OK, so you have a progress meter, you have a load state.
Something else that's in the built-in
controls that you might want
to re-implement is a Scrubber a Scrubbing
slider, and why do you need a Scrubber?
Well if-- like most people, they'll have favorite
parts of your movie and you might want your users
to jump to any random point in the timeline.
And as long as your server supports byte range requests, the
browser can immediately pick up where your user requested
at a current time and start loading times past that.
So, just like in the progress event, you'll need--
or the progress meter, you'll need the currentTime
attribute this time to set the current time
and cause the browser to jump to a specific point.
There's also the duration attribute which like in the
first example, we'll need to calculate a percentage.
And there's another attribute called seekable.
Now, when buffered, it tells you what parts of the
video are currently loaded, but there's no restriction
on jumping past the end of the loaded state.
The browser will notice, it will start downloading a new
portion of the movie, except for the seekable attribute.
For most cases, seekable will define
the entire range of the video.
There'll be no restrictions on where the user can jump.
In special cases like HTTP streaming,
this attribute will contain a range--
or a set of ranges of time which define where
the available data lies in your video content.
Now-- and when you're live streaming for example,
30 seconds in the future hasn't been filmed yet,
so there's no way for the user to
jump past like what is considered now.
And perhaps the user has thrown away all the data from 30
seconds ago and won't let the users scrub back to there.

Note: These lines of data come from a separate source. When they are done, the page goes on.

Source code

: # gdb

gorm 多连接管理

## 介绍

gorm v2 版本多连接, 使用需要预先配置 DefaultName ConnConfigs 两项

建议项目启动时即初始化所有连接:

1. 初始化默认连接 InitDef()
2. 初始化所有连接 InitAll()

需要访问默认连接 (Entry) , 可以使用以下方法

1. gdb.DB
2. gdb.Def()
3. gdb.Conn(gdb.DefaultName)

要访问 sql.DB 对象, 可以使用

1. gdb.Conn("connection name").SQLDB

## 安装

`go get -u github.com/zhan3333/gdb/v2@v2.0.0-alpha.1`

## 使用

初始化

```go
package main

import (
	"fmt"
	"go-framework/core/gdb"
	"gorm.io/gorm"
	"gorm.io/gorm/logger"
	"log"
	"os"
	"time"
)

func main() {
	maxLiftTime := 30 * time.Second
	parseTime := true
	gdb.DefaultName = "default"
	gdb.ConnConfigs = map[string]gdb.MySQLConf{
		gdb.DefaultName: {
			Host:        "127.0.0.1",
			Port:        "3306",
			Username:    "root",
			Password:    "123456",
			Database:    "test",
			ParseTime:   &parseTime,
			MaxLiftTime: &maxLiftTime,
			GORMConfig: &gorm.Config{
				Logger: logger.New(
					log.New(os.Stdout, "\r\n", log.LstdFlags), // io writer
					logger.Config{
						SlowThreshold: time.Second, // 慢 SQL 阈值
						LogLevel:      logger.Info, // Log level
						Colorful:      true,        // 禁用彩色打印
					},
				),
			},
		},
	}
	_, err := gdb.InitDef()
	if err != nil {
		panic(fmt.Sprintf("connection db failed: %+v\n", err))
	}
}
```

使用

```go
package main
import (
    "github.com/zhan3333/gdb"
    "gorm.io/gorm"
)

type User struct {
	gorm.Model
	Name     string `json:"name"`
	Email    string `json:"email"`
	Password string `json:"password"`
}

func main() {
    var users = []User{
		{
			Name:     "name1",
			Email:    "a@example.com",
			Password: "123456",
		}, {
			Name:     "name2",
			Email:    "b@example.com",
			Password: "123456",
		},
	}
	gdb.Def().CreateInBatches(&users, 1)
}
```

In that case, the seekable attribute will
define a very narrow range of time that you want
to make your slider the min and
maximum amounts on that slider.
Now, it's reasonably difficult to implement
a slider with straight HTML and CSS.
However, new in HTML5 is a new type of input
that is of the type range normally rendered
as like a normal slider from whatever your OS is.
However, in Safari and WebKit, this input element
is completely styleable through CSS.
So we're going to use the input range element
to allow the users to control the portion
of the movie that they're currently playing back.

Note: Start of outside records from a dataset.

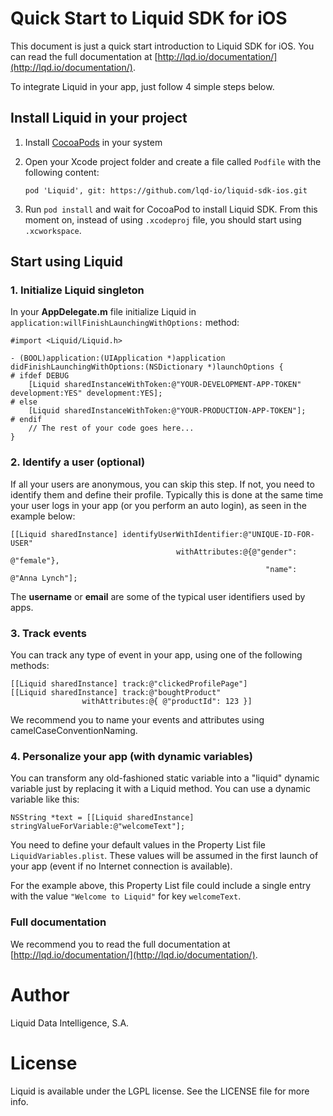 # Quick Start to Liquid SDK for iOS

This document is just a quick start introduction to Liquid SDK for iOS. You can read the full documentation at [http://lqd.io/documentation/](http://lqd.io/documentation/).

To integrate Liquid in your app, just follow 4 simple steps below.

## Install Liquid in your project

1. Install [CocoaPods](http://cocoapods.org/) in your system
2. Open your Xcode project folder and create a file called `Podfile` with the following content:

    ```
    pod 'Liquid', git: https://github.com/lqd-io/liquid-sdk-ios.git
    ```

3. Run `pod install` and wait for CocoaPod to install Liquid SDK. From this moment on, instead of using `.xcodeproj` file, you should start using `.xcworkspace`.

## Start using Liquid

### 1. Initialize Liquid singleton

In your **AppDelegate.m** file initialize Liquid in `application:willFinishLaunchingWithOptions:` method:

    #import <Liquid/Liquid.h>

    - (BOOL)application:(UIApplication *)application didFinishLaunchingWithOptions:(NSDictionary *)launchOptions {
    # ifdef DEBUG
        [Liquid sharedInstanceWithToken:@"YOUR-DEVELOPMENT-APP-TOKEN" development:YES" development:YES];
    # else
        [Liquid sharedInstanceWithToken:@"YOUR-PRODUCTION-APP-TOKEN"];
    # endif
        // The rest of your code goes here...
    }

### 2. Identify a user (optional)

If all your users are anonymous, you can skip this step. If not, you need to identify them and define their profile.
Typically this is done at the same time your user logs in your app (or you perform an auto login), as seen in the example below:


    [[Liquid sharedInstance] identifyUserWithIdentifier:@"UNIQUE-ID-FOR-USER"
                                         withAttributes:@{@"gender": @"female"},
                                                             "name": @"Anna Lynch"];

The **username** or **email** are some of the typical user identifiers used by apps.

### 3. Track events

You can track any type of event in your app, using one of the following methods:

    [[Liquid sharedInstance] track:@"clickedProfilePage"]
    [[Liquid sharedInstance] track:@"boughtProduct"
                    withAttributes:@{ @"productId": 123 }]

We recommend you to name your events and attributes using camelCaseConventionNaming.

### 4. Personalize your app (with dynamic variables)

You can transform any old-fashioned static variable into a "liquid" dynamic variable just by replacing it with a Liquid method. You can use a dynamic variable like this:

    NSString *text = [[Liquid sharedInstance] stringValueForVariable:@"welcomeText"];

You need to define your default values in the Property List file `LiquidVariables.plist`. These values will be assumed in the first launch of your app (event if no Internet connection is available).

For the example above, this Property List file could include a single entry with the value `"Welcome to Liquid"` for key `welcomeText`.


### Full documentation

We recommend you to read the full documentation at [http://lqd.io/documentation/](http://lqd.io/documentation/).


# Author

Liquid Data Intelligence, S.A.

# License

Liquid is available under the LGPL license. See the LICENSE file for more info.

So for this element, it takes a minimum and a maximum.
Because we're working at percentages already,
we're just going to set min to 0 and max to 1
and use the value attribute of the input element
to extract what the current state of the input is
and, as the time changes, to shove a new value in
and have the input element reflect that change.
And as the user is dragging the input slider
around, it will generate these change events
and that's what we'll use to set the current time.
So this is what it would look like in JavaScript.
On the scrubber side, we'll listen for the change event.
Its value is something between 0 and 1, an easy percentage.
So we will just multiply it by the duration,
set with the current time, and Bob's your uncle,
you've got a working slider in your ... in your HTML video.
And on the-- from the other direction,
as the video's time changes,
we'll want to occasionally update the
value of the slider with its new position.
And again, since it's a percentage arranged from 0 to 1,
it's as easy as dividing the current time by the duration
and setting that to the value of the slider.
And in order to demonstrate these techniques,
all of the last 3 I'd like to call Eric
up, and he has got a few demos to show you.
[ Applause ]
>> So, we have got our adorable baby here with a controller.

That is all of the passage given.